Oltre a queste recriminazioni, i sostenitori di questa tesi rivendicano per la madre il “diritto” alla privacy, il “diritto” di scegliere, il “diritto” all’equa protezione legislativa (principio presente nella costituzione statunitense): tutti questi diritti alla fine conducono al “diritto” all’aborto.
Ad esempio il diritto alla privacy, sempre secondo la tesi abortista, permette alla donna di prendere decisioni liberamente in privato, senza alcuna imposizione di qualsivoglia “Grande Fratello”.
Seguendo questo ragionamento si conclude che è in forza di questa presunta “libertà di scelta” che la donna può finalmente competere ad armi pari con l’uomo.
Ciò che maggiormente sorprende del ragionamento descritto poco sopra è la conclusione per cui una donna incinta ha nell’uccisione del suo bambino l’unico mezzo per raggiungere un obiettivo. E ciò che è ancora più incredibile è che alcune donne cadono nella trappola di questo ragionamento pretestuoso, e lottano concretamente per far riconoscere la possibilità di eliminare legalmente il figlio non ancora nato come un “diritto” da rivendicare!
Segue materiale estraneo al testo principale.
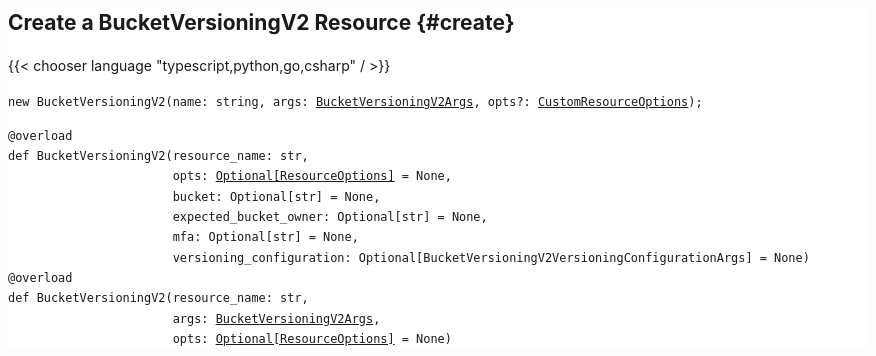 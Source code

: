 
</pulumi-choosable>
</div>





</pulumi-examples></div>




## Create a BucketVersioningV2 Resource {#create}
{{< chooser language "typescript,python,go,csharp" / >}}


<div>
<pulumi-choosable type="language" values="javascript,typescript">
<div class="highlight"><pre class="chroma"><code class="language-typescript" data-lang="typescript"><span class="k">new </span><span class="nx">BucketVersioningV2</span><span class="p">(</span><span class="nx">name</span><span class="p">:</span> <span class="nx">string</span><span class="p">,</span> <span class="nx">args</span><span class="p">:</span> <span class="nx"><a href="#inputs">BucketVersioningV2Args</a></span><span class="p">,</span> <span class="nx">opts</span><span class="p">?:</span> <span class="nx"><a href="/docs/reference/pkg/nodejs/pulumi/pulumi/#CustomResourceOptions">CustomResourceOptions</a></span><span class="p">);</span></code></pre></div>
</pulumi-choosable>
</div>

<div>
<pulumi-choosable type="language" values="python">
<div class="highlight"><pre class="chroma"><code class="language-python" data-lang="python"><span class=nd>@overload</span>
<span class="k">def </span><span class="nx">BucketVersioningV2</span><span class="p">(</span><span class="nx">resource_name</span><span class="p">:</span> <span class="nx">str</span><span class="p">,</span>
                       <span class="nx">opts</span><span class="p">:</span> <span class="nx"><a href="/docs/reference/pkg/python/pulumi/#pulumi.ResourceOptions">Optional[ResourceOptions]</a></span> = None<span class="p">,</span>
                       <span class="nx">bucket</span><span class="p">:</span> <span class="nx">Optional[str]</span> = None<span class="p">,</span>
                       <span class="nx">expected_bucket_owner</span><span class="p">:</span> <span class="nx">Optional[str]</span> = None<span class="p">,</span>
                       <span class="nx">mfa</span><span class="p">:</span> <span class="nx">Optional[str]</span> = None<span class="p">,</span>
                       <span class="nx">versioning_configuration</span><span class="p">:</span> <span class="nx">Optional[BucketVersioningV2VersioningConfigurationArgs]</span> = None<span class="p">)</span>
<span class=nd>@overload</span>
<span class="k">def </span><span class="nx">BucketVersioningV2</span><span class="p">(</span><span class="nx">resource_name</span><span class="p">:</span> <span class="nx">str</span><span class="p">,</span>
                       <span class="nx">args</span><span class="p">:</span> <span class="nx"><a href="#inputs">BucketVersioningV2Args</a></span><span class="p">,</span>
                       <span class="nx">opts</span><span class="p">:</span> <span class="nx"><a href="/docs/reference/pkg/python/pulumi/#pulumi.ResourceOptions">Optional[ResourceOptions]</a></span> = None<span class="p">)</span></code></pre></div>
</pulumi-choosable>
</div>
Quale ragionamento sottende la tesi abortista? I sostenitori dell’aborto ritengono che sia meno importante la vita di un essere umano (il bambino non nato) rispetto al cosiddetto “diritto” di vivere per la madre senza la condizione transitoria (nove mesi) della gravidanza. Ne risulta che una condizione temporanea e gli eventuali disagi ad essa correlati siano motivi sufficienti per poter disporre del diritto alla vita del bambino.
Quando si arriva a questo punto, è bene ricordare che su questa strada viene minacciato il diritto alla vita di ognuno, in quanto chi dovrebbe vivere e chi dovrebbe morire diventa oggetto di una scelta completamente arbitraria.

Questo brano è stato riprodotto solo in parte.